### YOUR INSTRUCTIONS
What you return should be the lines of the data containing "where", each in full.

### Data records
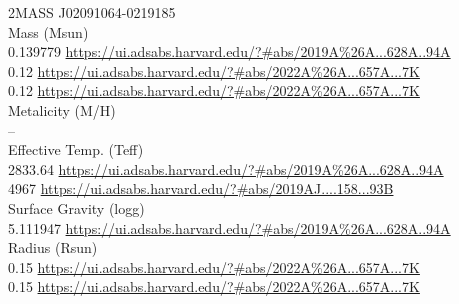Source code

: 2MASS J02091064-0219185 \\
Mass (Msun)\\
0.139779 \url{https://ui.adsabs.harvard.edu/?#abs/2019A%26A...628A..94A}\\
0.12 \url{https://ui.adsabs.harvard.edu/?#abs/2022A%26A...657A...7K}\\
0.12 \url{https://ui.adsabs.harvard.edu/?#abs/2022A%26A...657A...7K}\\
Metalicity (M/H)\\
--\\
Effective Temp. (Teff)\\
2833.64 \url{https://ui.adsabs.harvard.edu/?#abs/2019A%26A...628A..94A}\\
4967 \url{https://ui.adsabs.harvard.edu/?#abs/2019AJ....158...93B}\\
Surface Gravity (logg)\\
5.111947 \url{https://ui.adsabs.harvard.edu/?#abs/2019A%26A...628A..94A}\\
Radius (Rsun)\\
0.15 \url{https://ui.adsabs.harvard.edu/?#abs/2022A%26A...657A...7K}\\
0.15 \url{https://ui.adsabs.harvard.edu/?#abs/2022A%26A...657A...7K}\\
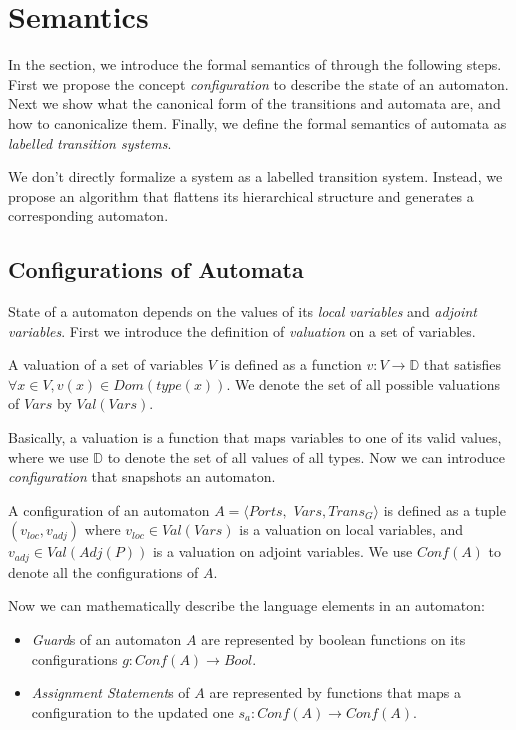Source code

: \section{Semantics}
\label{sec:semantics}

In the section, we introduce the formal semantics of \lang{} through the following steps. First we propose the concept \emph{configuration} to describe the state of an automaton. Next we show what the canonical form of the transitions and automata are, and how to canonicalize them. Finally, we define the formal semantics of automata as \emph{labelled transition systems}.

We don't directly formalize a system as a labelled transition system. Instead, we propose an algorithm that flattens its hierarchical structure and generates a corresponding automaton.


\subsection{Configurations of Automata}
\label{subsec:config}
State of a \lang{} automaton depends on the values of its \emph{local variables} and \emph{adjoint variables}. First we introduce the definition of \emph{valuation} on a set of variables. 

\begin{definition}[Valuation]
A valuation of a set of variables $V$ is defined as a function $v:V\rightarrow \mathbb{D}$ that satisfies $\forall x\in V,v(x)\in Dom(type(x))$. We denote the set of all possible valuations of $Vars$ by $Val(Vars)$.
\end{definition}

Basically, a valuation is a function that maps variables to one of its valid values, where we use $\mathbb{D}$ to denote the set of all values of all types. Now we can introduce \emph{configuration} that snapshots an automaton.

\begin{definition}[Configuration] A configuration of an automaton $A=\langle Ports,$ $Vars,Trans_G\rangle$ is defined as a tuple $(v_{loc},v_{adj})$ where $v_{loc}\in Val(Vars)$ is a valuation on local variables, and $v_{adj}\in Val(Adj(P))$ is a valuation on adjoint variables. We use $Conf(A)$ to denote all the configurations of $A$.
\end{definition}

Now we can mathematically describe the language elements in an automaton:
\begin{itemize}
    \item \emph{Guard}s of an automaton $A$ are represented by boolean functions on its configurations $g:Conf(A)\rightarrow Bool$.
    \item \emph{Assignment Statement}s of $A$ are represented by functions that maps a configuration to the updated one $s_a:Conf(A)\rightarrow Conf(A)$.
\end{itemize}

### OUTPUT
Basically, a valuation is a function that maps variables to one of its valid values, where we use $\mathbb{D}$ to denote the set of all values of all types. Now we can introduce \emph{configuration} that snapshots an automaton.
\begin{definition}[Configuration] A configuration of an automaton $A=\langle Ports,$ $Vars,Trans_G\rangle$ is defined as a tuple $(v_{loc},v_{adj})$ where $v_{loc}\in Val(Vars)$ is a valuation on local variables, and $v_{adj}\in Val(Adj(P))$ is a valuation on adjoint variables. We use $Conf(A)$ to denote all the configurations of $A$.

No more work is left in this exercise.